▶ **ACTIVITY**:
With the images removed, write out each record exactly as given.

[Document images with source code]
# # # # #

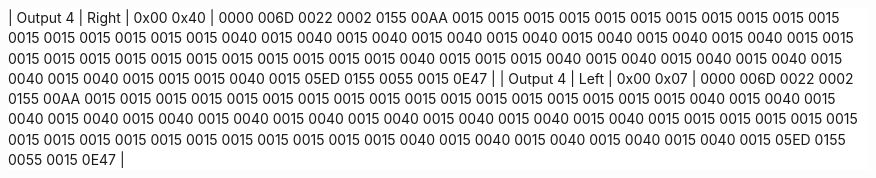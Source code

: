 | Output 4 | Right    | 0x00 0x40     | 0000 006D 0022 0002 0155 00AA 0015 0015 0015 0015 0015 0015 0015 0015 0015 0015 0015 0015 0015 0015 0015 0015 0015 0040 0015 0040 0015 0040 0015 0040 0015 0040 0015 0040 0015 0040 0015 0040 0015 0015 0015 0015 0015 0015 0015 0015 0015 0015 0015 0015 0015 0040 0015 0015 0015 0040 0015 0040 0015 0040 0015 0040 0015 0040 0015 0040 0015 0015 0015 0040 0015 05ED 0155 0055 0015 0E47 |
| Output 4 | Left     | 0x00 0x07     | 0000 006D 0022 0002 0155 00AA 0015 0015 0015 0015 0015 0015 0015 0015 0015 0015 0015 0015 0015 0015 0015 0015 0015 0040 0015 0040 0015 0040 0015 0040 0015 0040 0015 0040 0015 0040 0015 0040 0015 0040 0015 0040 0015 0040 0015 0015 0015 0015 0015 0015 0015 0015 0015 0015 0015 0015 0015 0015 0015 0015 0015 0040 0015 0040 0015 0040 0015 0040 0015 0040 0015 05ED 0155 0055 0015 0E47 |
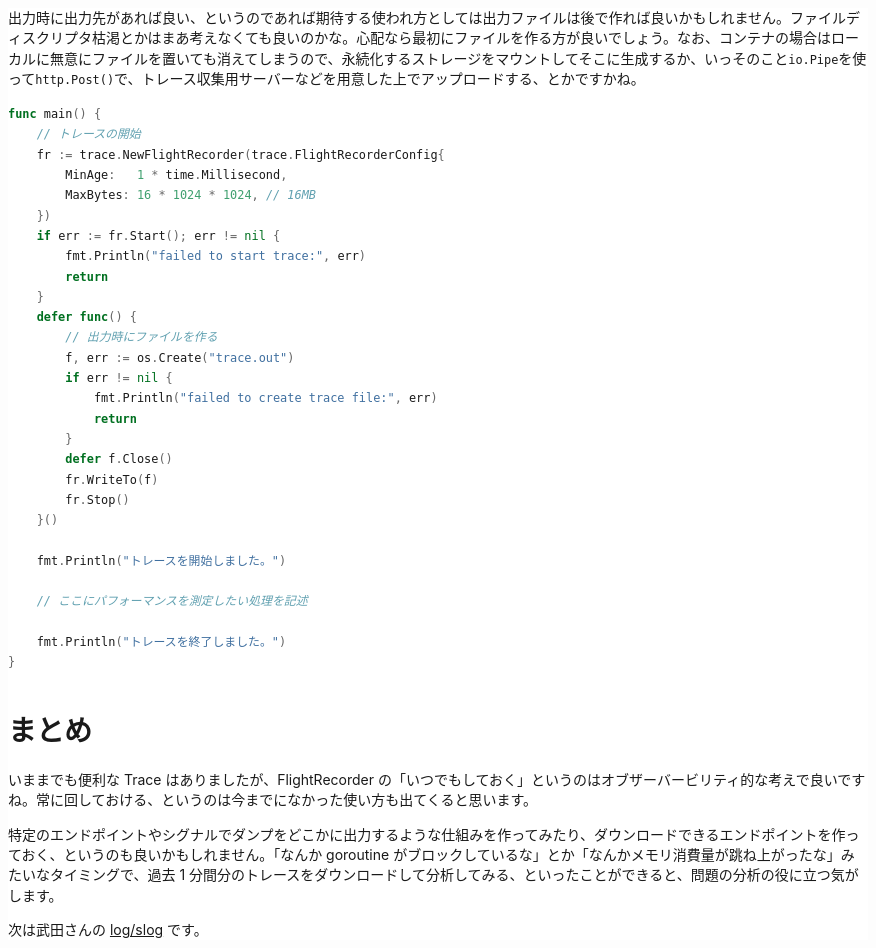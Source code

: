 出力時に出力先があれば良い、というのであれば期待する使われ方としては出力ファイルは後で作れば良いかもしれません。ファイルディスクリプタ枯渇とかはまあ考えなくても良いのかな。心配なら最初にファイルを作る方が良いでしょう。なお、コンテナの場合はローカルに無意にファイルを置いても消えてしまうので、永続化するストレージをマウントしてそこに生成するか、いっそのこと`io.Pipe`を使って`http.Post()`で、トレース収集用サーバーなどを用意した上でアップロードする、とかですかね。

```go
func main() {
	// トレースの開始
	fr := trace.NewFlightRecorder(trace.FlightRecorderConfig{
		MinAge:   1 * time.Millisecond,
		MaxBytes: 16 * 1024 * 1024, // 16MB
	})
	if err := fr.Start(); err != nil {
		fmt.Println("failed to start trace:", err)
		return
	}
	defer func() {
        // 出力時にファイルを作る
		f, err := os.Create("trace.out")
		if err != nil {
			fmt.Println("failed to create trace file:", err)
			return
		}
		defer f.Close()
		fr.WriteTo(f)
		fr.Stop()
	}()

	fmt.Println("トレースを開始しました。")

	// ここにパフォーマンスを測定したい処理を記述

	fmt.Println("トレースを終了しました。")
}
```

# まとめ

いままでも便利な Trace はありましたが、FlightRecorder の「いつでもしておく」というのはオブザーバービリティ的な考えで良いですね。常に回しておける、というのは今までになかった使い方も出てくると思います。

特定のエンドポイントやシグナルでダンプをどこかに出力するような仕組みを作ってみたり、ダウンロードできるエンドポイントを作っておく、というのも良いかもしれません。「なんか goroutine がブロックしているな」とか「なんかメモリ消費量が跳ね上がったな」みたいなタイミングで、過去 1 分間分のトレースをダウンロードして分析してみる、といったことができると、問題の分析の役に立つ気がします。

次は武田さんの [log/slog](/articles/20250731a/) です。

# # # # #

▶ **REPLY**:
Source code

: | Output 4 | Right    | 0x00 0x40     | 0000 006D 0022 0002 0155 00AA 0015 0015 0015 0015 0015 0015 0015 0015 0015 0015 0015 0015 0015 0015 0015 0015 0015 0040 0015 0040 0015 0040 0015 0040 0015 0040 0015 0040 0015 0040 0015 0040 0015 0015 0015 0015 0015 0015 0015 0015 0015 0015 0015 0015 0015 0040 0015 0015 0015 0040 0015 0040 0015 0040 0015 0040 0015 0040 0015 0040 0015 0015 0015 0040 0015 05ED 0155 0055 0015 0E47 |
| Output 4 | Left     | 0x00 0x07     | 0000 006D 0022 0002 0155 00AA 0015 0015 0015 0015 0015 0015 0015 0015 0015 0015 0015 0015 0015 0015 0015 0015 0015 0040 0015 0040 0015 0040 0015 0040 0015 0040 0015 0040 0015 0040 0015 0040 0015 0040 0015 0040 0015 0040 0015 0015 0015 0015 0015 0015 0015 0015 0015 0015 0015 0015 0015 0015 0015 0015 0015 0040 0015 0040 0015 0040 0015 0040 0015 0040 0015 05ED 0155 0055 0015 0E47 |
Source code

: 出力時に出力先があれば良い、というのであれば期待する使われ方としては出力ファイルは後で作れば良いかもしれません。ファイルディスクリプタ枯渇とかはまあ考えなくても良いのかな。心配なら最初にファイルを作る方が良いでしょう。なお、コンテナの場合はローカルに無意にファイルを置いても消えてしまうので、永続化するストレージをマウントしてそこに生成するか、いっそのこと`io.Pipe`を使って`http.Post()`で、トレース収集用サーバーなどを用意した上でアップロードする、とかですかね。

```go
func main() {
	// トレースの開始
	fr := trace.NewFlightRecorder(trace.FlightRecorderConfig{
		MinAge:   1 * time.Millisecond,
		MaxBytes: 16 * 1024 * 1024, // 16MB
	})
	if err := fr.Start(); err != nil {
		fmt.Println("failed to start trace:", err)
		return
	}
	defer func() {
        // 出力時にファイルを作る
		f, err := os.Create("trace.out")
		if err != nil {
			fmt.Println("failed to create trace file:", err)
			return
		}
		defer f.Close()
		fr.WriteTo(f)
		fr.Stop()
	}()

	fmt.Println("トレースを開始しました。")

	// ここにパフォーマンスを測定したい処理を記述

	fmt.Println("トレースを終了しました。")
}
```

# まとめ

いままでも便利な Trace はありましたが、FlightRecorder の「いつでもしておく」というのはオブザーバービリティ的な考えで良いですね。常に回しておける、というのは今までになかった使い方も出てくると思います。

特定のエンドポイントやシグナルでダンプをどこかに出力するような仕組みを作ってみたり、ダウンロードできるエンドポイントを作っておく、というのも良いかもしれません。「なんか goroutine がブロックしているな」とか「なんかメモリ消費量が跳ね上がったな」みたいなタイミングで、過去 1 分間分のトレースをダウンロードして分析してみる、といったことができると、問題の分析の役に立つ気がします。

次は武田さんの [log/slog](/articles/20250731a/) です。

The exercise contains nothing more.